THE PROBLEM
Every line containing the word "Strand" must be pulled from the records.

Saved data entries:
====================
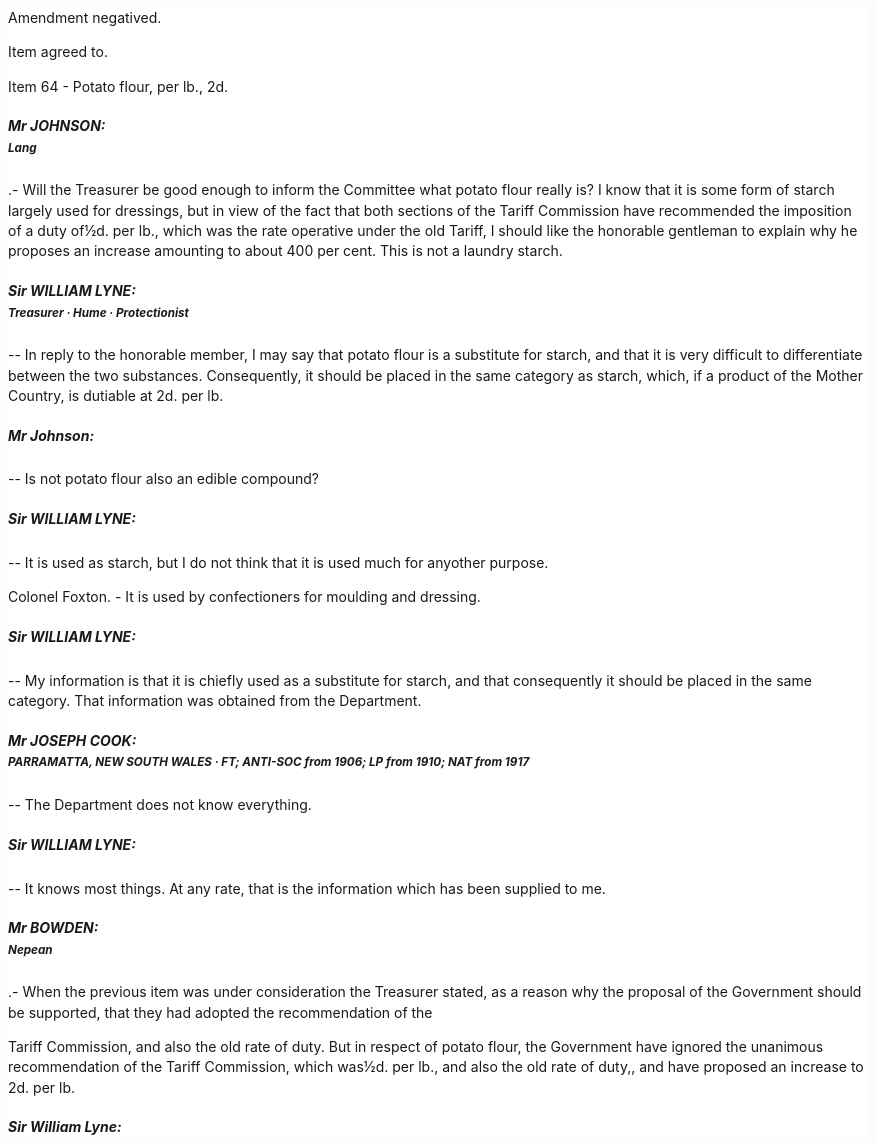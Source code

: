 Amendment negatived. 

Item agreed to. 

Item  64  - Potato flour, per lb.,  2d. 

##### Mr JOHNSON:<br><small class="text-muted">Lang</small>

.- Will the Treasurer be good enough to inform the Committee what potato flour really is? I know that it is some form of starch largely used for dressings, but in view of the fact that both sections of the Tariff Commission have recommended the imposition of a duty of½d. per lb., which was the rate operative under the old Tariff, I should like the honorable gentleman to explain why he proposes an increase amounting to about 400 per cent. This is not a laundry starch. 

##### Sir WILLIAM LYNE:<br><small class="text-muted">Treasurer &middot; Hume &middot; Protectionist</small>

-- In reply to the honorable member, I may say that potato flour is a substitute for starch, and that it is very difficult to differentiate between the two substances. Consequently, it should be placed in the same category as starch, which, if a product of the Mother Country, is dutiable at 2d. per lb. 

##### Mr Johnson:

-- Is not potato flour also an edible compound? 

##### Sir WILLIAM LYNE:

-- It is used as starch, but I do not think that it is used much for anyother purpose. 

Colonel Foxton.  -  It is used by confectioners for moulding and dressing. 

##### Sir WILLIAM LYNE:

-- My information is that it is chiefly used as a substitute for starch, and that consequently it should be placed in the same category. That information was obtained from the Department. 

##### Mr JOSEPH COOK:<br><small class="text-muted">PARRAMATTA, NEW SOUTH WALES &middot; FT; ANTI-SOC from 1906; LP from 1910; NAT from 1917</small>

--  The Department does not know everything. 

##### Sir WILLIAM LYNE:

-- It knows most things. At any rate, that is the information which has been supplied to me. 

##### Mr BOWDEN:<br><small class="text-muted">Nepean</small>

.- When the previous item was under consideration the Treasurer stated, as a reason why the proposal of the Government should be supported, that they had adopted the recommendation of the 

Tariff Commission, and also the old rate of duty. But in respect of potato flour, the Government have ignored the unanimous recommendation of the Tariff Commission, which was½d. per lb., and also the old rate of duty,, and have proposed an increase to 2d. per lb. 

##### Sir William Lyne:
====================
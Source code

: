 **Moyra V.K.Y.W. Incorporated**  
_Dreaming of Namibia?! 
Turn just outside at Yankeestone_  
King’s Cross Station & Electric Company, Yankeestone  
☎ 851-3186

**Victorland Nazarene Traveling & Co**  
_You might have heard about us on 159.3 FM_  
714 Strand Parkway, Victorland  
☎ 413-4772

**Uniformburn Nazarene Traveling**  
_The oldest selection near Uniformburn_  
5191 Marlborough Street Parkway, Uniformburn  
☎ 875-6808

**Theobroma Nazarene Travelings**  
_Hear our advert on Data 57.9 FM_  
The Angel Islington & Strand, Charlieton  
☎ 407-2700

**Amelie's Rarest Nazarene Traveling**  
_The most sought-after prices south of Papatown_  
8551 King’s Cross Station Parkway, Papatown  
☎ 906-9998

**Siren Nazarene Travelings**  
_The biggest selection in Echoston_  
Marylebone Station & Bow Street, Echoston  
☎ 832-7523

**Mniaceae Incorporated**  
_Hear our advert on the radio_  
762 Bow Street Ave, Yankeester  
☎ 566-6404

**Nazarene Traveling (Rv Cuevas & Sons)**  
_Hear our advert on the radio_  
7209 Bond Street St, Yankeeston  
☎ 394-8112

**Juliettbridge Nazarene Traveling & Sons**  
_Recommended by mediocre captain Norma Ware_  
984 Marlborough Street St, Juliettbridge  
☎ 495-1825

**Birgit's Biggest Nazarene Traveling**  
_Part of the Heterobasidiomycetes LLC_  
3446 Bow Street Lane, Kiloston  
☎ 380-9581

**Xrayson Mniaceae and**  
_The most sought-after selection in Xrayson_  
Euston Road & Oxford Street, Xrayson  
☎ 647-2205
====================
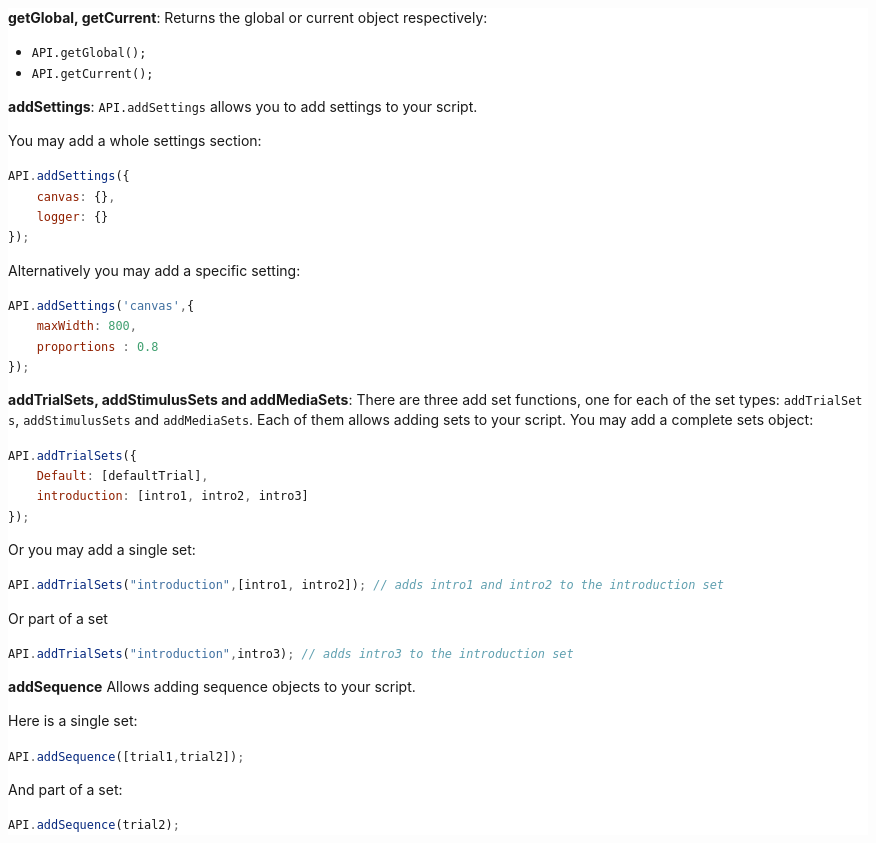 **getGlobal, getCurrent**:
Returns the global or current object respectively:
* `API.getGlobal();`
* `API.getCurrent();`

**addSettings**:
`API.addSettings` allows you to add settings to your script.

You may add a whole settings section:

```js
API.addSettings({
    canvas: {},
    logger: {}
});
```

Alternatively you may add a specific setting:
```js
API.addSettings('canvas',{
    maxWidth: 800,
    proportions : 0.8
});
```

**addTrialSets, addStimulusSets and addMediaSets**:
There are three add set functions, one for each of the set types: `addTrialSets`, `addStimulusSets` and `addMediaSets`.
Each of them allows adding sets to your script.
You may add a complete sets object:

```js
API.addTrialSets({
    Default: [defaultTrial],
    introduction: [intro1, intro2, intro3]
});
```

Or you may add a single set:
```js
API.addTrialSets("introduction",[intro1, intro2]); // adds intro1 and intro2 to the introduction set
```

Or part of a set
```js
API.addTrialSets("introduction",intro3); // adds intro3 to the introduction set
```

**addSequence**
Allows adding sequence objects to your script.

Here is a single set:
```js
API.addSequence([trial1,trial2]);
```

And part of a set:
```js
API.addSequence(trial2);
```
====================
REPLY
714 Strand Parkway, Victorland  
The Angel Islington & Strand, Charlieton  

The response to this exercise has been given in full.